[Opening Data to examine section]

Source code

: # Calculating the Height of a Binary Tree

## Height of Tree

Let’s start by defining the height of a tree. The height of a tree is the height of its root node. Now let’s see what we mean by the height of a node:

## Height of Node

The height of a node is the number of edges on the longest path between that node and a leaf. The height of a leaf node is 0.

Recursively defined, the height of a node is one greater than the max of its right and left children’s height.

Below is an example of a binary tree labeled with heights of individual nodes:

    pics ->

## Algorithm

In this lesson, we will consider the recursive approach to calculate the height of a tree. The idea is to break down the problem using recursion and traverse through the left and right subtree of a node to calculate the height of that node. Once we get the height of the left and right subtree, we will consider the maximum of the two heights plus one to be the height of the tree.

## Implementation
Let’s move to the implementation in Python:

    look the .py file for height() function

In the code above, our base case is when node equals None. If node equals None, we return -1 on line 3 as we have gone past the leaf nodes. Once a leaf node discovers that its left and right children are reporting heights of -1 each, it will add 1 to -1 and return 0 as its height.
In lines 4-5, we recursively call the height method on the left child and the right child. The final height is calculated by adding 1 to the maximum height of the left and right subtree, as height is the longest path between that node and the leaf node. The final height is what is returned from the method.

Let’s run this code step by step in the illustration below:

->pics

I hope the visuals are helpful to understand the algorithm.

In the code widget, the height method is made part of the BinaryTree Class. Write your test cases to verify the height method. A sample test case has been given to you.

[Closing Data to examine section]

Your objective:
The required output is the stretch of entries above from the line containing "Let’s move to" through the line containing "In the code above, our", reproduced exactly.

Reply to the exercise:
Let’s move to the implementation in Python:

    look the .py file for height() function

In the code above, our base case is when node equals None. If node equals None, we return -1 on line 3 as we have gone past the leaf nodes. Once a leaf node discovers that its left and right children are reporting heights of -1 each, it will add 1 to -1 and return 0 as its height.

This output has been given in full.